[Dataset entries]

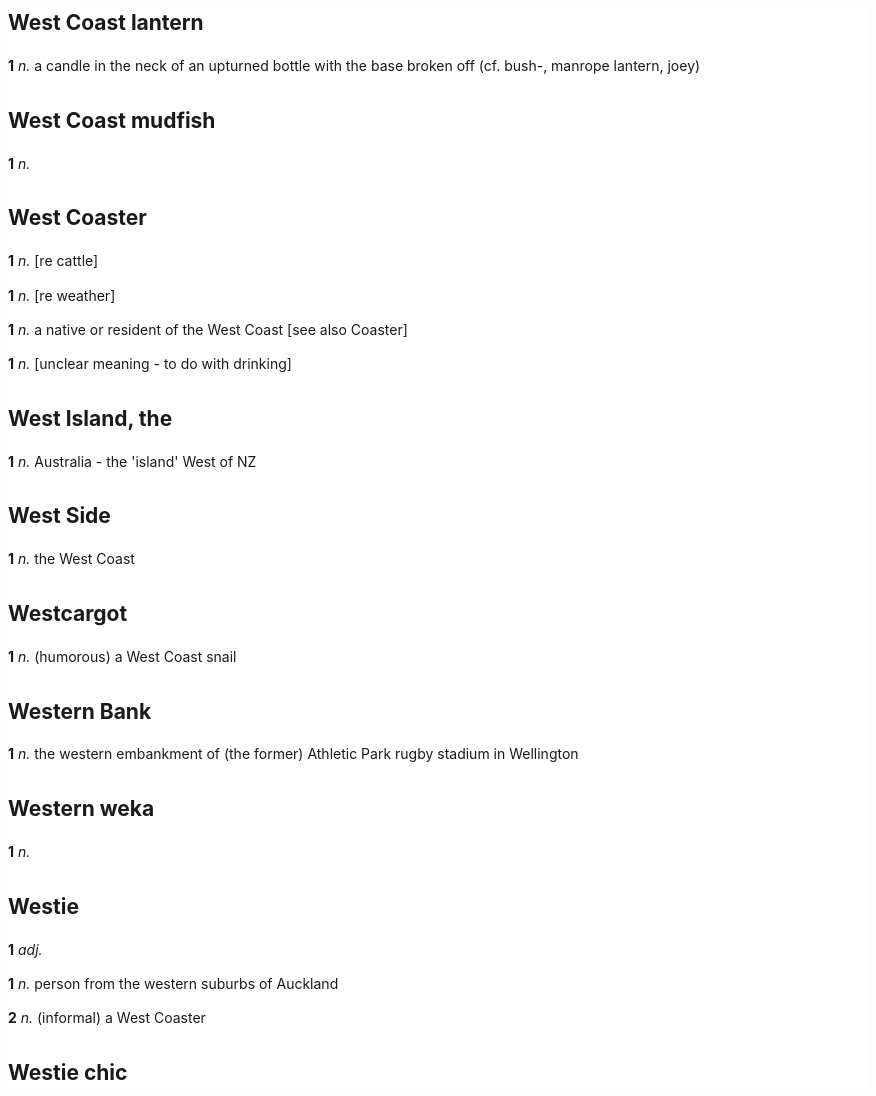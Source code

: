## West Coast lantern
 
<b>1</b> <i>n.</i> a candle in the neck of an upturned bottle with the base broken off (cf. bush-, manrope lantern, joey)

## West Coast mudfish
 
<b>1</b> <i>n.</i>

## West Coaster
 
<b>1</b> <i>n.</i> [re cattle]

 
<b>1</b> <i>n.</i> [re weather]

 
<b>1</b> <i>n.</i> a native or resident of the West Coast [see also Coaster]

 
<b>1</b> <i>n.</i> [unclear meaning - to do with drinking]

## West Island, the
 
<b>1</b> <i>n.</i> Australia - the 'island' West of NZ

## West Side
 
<b>1</b> <i>n.</i> the West Coast

## Westcargot
 
<b>1</b> <i>n.</i> (humorous) a West Coast snail

## Western Bank
 
<b>1</b> <i>n.</i> the western embankment of (the former) Athletic Park rugby stadium in Wellington

## Western weka
 
<b>1</b> <i>n.</i>

## Westie
 
<b>1</b> <i>adj.</i>

 
<b>1</b> <i>n.</i> person from the western suburbs of Auckland

 
<b>2</b> <i>n.</i> (informal) a West Coaster

## Westie chic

AIM OF THE EXERCISE => Extract all the data above exactly, excluding every picture.

RESPONSE BELOW =>
Source code

:## West Coast lantern
 
<b>1</b> <i>n.</i> a candle in the neck of an upturned bottle with the base broken off (cf. bush-, manrope lantern, joey)

## West Coast mudfish
 
<b>1</b> <i>n.</i>

## West Coaster
 
<b>1</b> <i>n.</i> [re cattle]

 
<b>1</b> <i>n.</i> [re weather]

 
<b>1</b> <i>n.</i> a native or resident of the West Coast [see also Coaster]

 
<b>1</b> <i>n.</i> [unclear meaning - to do with drinking]

## West Island, the
 
<b>1</b> <i>n.</i> Australia - the 'island' West of NZ

## West Side
 
<b>1</b> <i>n.</i> the West Coast

## Westcargot
 
<b>1</b> <i>n.</i> (humorous) a West Coast snail

## Western Bank
 
<b>1</b> <i>n.</i> the western embankment of (the former) Athletic Park rugby stadium in Wellington

## Western weka
 
<b>1</b> <i>n.</i>

## Westie
 
<b>1</b> <i>adj.</i>

 
<b>1</b> <i>n.</i> person from the western suburbs of Auckland

 
<b>2</b> <i>n.</i> (informal) a West Coaster

## Westie chic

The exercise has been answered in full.